TENNIS E PENSIERO UNICO
Il pensiero unico si estende a tutti gli sport e a tantissimi atleti che dichiarano giusto il blocco di russi e bielorussi. Dal tennis, che come Federazione ha fatto la scelta di non penalizzare chi è innocente delle colpe di Putin, arrivano esempi poco nobili. L’ucraina Svitolina ha chiesto che gli atleti russi, se vogliono partecipare ai tornei, devono prima dichiararsi contro l’invasione russa e prendere le distanze da Putin. Ma qui si passa a un altro livello: sapendo che Putin è un dittatore, che è accusato di aver fatto uccidere giornalisti come Anna Politkovskaja e Pavel Klebnikov, oppositori come Alexander Litvinenko, Sergei Yushenkov, Boris Nemcov e tanti altri, si chiede a chi ha famigliari che vivono in Russia di opporsi pubblicamente a chi può farli uccidere in qualsiasi momento! Ma davvero si può imputare la colpa di non esporsi quando si è sotto ricatto?
Infine, si arriva anche ad analisi storiche senza aver studiato la storia pur di invocare il boicottaggio di qualunque russo e bielorusso, come ha fatto la polacca Iga Swiatek, attuale numero 1 della classifica mondiale, in una intervista alla Gazzetta dello Sport, pubblicata in un magazine speciale dedicato agli Open di Roma.

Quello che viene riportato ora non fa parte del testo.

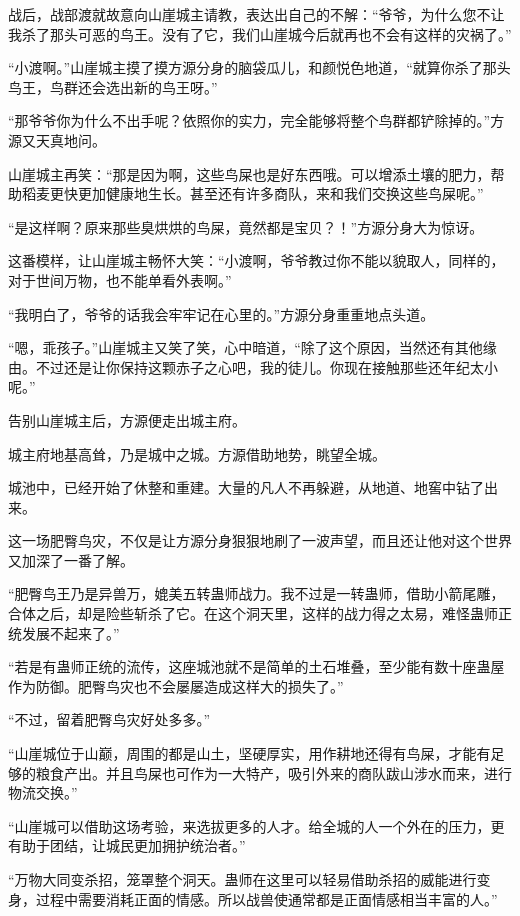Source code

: \begin{this_body}
战后，战部渡就故意向山崖城主请教，表达出自己的不解：“爷爷，为什么您不让我杀了那头可恶的鸟王。没有了它，我们山崖城今后就再也不会有这样的灾祸了。”

“小渡啊。”山崖城主摸了摸方源分身的脑袋瓜儿，和颜悦色地道，“就算你杀了那头鸟王，鸟群还会选出新的鸟王呀。”

“那爷爷你为什么不出手呢？依照你的实力，完全能够将整个鸟群都铲除掉的。”方源又天真地问。

山崖城主再笑：“那是因为啊，这些鸟屎也是好东西哦。可以增添土壤的肥力，帮助稻麦更快更加健康地生长。甚至还有许多商队，来和我们交换这些鸟屎呢。”

“是这样啊？原来那些臭烘烘的鸟屎，竟然都是宝贝？！”方源分身大为惊讶。

这番模样，让山崖城主畅怀大笑：“小渡啊，爷爷教过你不能以貌取人，同样的，对于世间万物，也不能单看外表啊。”

“我明白了，爷爷的话我会牢牢记在心里的。”方源分身重重地点头道。

“嗯，乖孩子。”山崖城主又笑了笑，心中暗道，“除了这个原因，当然还有其他缘由。不过还是让你保持这颗赤子之心吧，我的徒儿。你现在接触那些还年纪太小呢。”

告别山崖城主后，方源便走出城主府。

城主府地基高耸，乃是城中之城。方源借助地势，眺望全城。

城池中，已经开始了休整和重建。大量的凡人不再躲避，从地道、地窖中钻了出来。

这一场肥臀鸟灾，不仅是让方源分身狠狠地刷了一波声望，而且还让他对这个世界又加深了一番了解。

“肥臀鸟王乃是异兽万，媲美五转蛊师战力。我不过是一转蛊师，借助小箭尾雕，合体之后，却是险些斩杀了它。在这个洞天里，这样的战力得之太易，难怪蛊师正统发展不起来了。”

“若是有蛊师正统的流传，这座城池就不是简单的土石堆叠，至少能有数十座蛊屋作为防御。肥臀鸟灾也不会屡屡造成这样大的损失了。”

“不过，留着肥臀鸟灾好处多多。”

“山崖城位于山巅，周围的都是山土，坚硬厚实，用作耕地还得有鸟屎，才能有足够的粮食产出。并且鸟屎也可作为一大特产，吸引外来的商队跋山涉水而来，进行物流交换。”

“山崖城可以借助这场考验，来选拔更多的人才。给全城的人一个外在的压力，更有助于团结，让城民更加拥护统治者。”

“万物大同变杀招，笼罩整个洞天。蛊师在这里可以轻易借助杀招的威能进行变身，过程中需要消耗正面的情感。所以战兽使通常都是正面情感相当丰富的人。”


\end{this_body}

Swiatek è critica contro le associazioni dei giocatori di tennis (Wta per le donne, Atp per gli uomini) che difendono il diritto di russi e bielorussi di partecipare ai tornei e dice: “Nel Dopoguerra ai giocatori tedeschi non era permesso giocare, così come a quelli italiani e giapponesi: penso che una cosa del genere avrebbe fatto capire al governo
russo che forse non ne valeva la pena”.
Prima di passare alla falsità storica, vale la pena considerare come la Swiatek sia convinta che non permettere agli atleti di partecipare alle gare perché la loro nazione ha scatenato una guerra possa convincere il capo di quella nazione a cambiare idea perché fare una guerra “non ne vale la pena”. Ma davvero qualcuno pensa che un dittatore rinunci a una guerra perché poi gli atleti della sua nazione non potranno partecipare alle gare? Siamo decisamente oltre le favole che si raccontano ai bambini.
LA STORIA FALSIFICATA
Ma, al di là delle convinzioni personali, il vero punto debole delle parole della
Swiatek è il riferimento storico. Dopo la fine della seconda guerra mondiale, l’unica manifestazione in cui c’è stato un divieto di partecipazione è stata l’Olimpiade di Londra 1948, divieto per Germania e Giappone. Non per l’Italia. L’Italia non ha subito alcun divieto, non solo alle Olimpiadi, ma nemmeno nelle altre più importanti gare dell’epoca, che erano i Campionati europei di atletica e nuoto, visto che i Mondiali di questi sport non esistevano ancora (nel 1983 i primi dell’atletica, nel 1973 i primi del nuoto). L’Italia ha partecipato agli Europei di atletica del 1946 e a quelli di nuoto del 1947, quindi immediatamente dopo la fine della guerra e prima dell’Olimpiade del 1948. Germania e Giappone sono stati esclusi solo dai Giochi del 1948, col Cio che per giustificare la decisione disse che, oltre a non avere un Governo, non avevano un Comitato olimpico nazionale al quale consegnare l’invito a partecipare (stessa motivazione per l’esclusione dell’appena nato Stato di Israele, che in effetti non aveva ancora formato il suo primo Comitato olimpico). Tedeschi e giapponesi sono poi tornati nel 1952 a Helsinki. Sempre per i Giochi del 1948, oltre all’Italia, ebbero il diritto di partecipare anche altri Paesi sconfitti nella guerra: Austria, Bulgaria, Romania e Ungheria (Bulgaria e Romania, per propria decisione, non parteciparono).
E la Germania, come l’Austria, non ha partecipato agli Europei di atletica e nuoto del primo Dopoguerra soprattutto perché erano due nazioni spaccate in più parti sotto il controllo di chi aveva vinto la guerra (Usa, Urss, Francia, Gran Bretagna), per tornarci nell’edizione successiva l’Austria, nella seconda successiva la Germania ma solo come Ovest.
Sarà possibile, un giorno, parlare con cognizione di causa senza reinventare la storia, sarà possibile togliere lo sport da un contesto in cui viene usato come sfogo vendicativo o come esempio dimostrativo “a gratis”? Purtroppo, è difficile pensarlo in un mondo in cui i veri affari si fanno in guerra e lo sport serve solo a lavarsi la coscienza.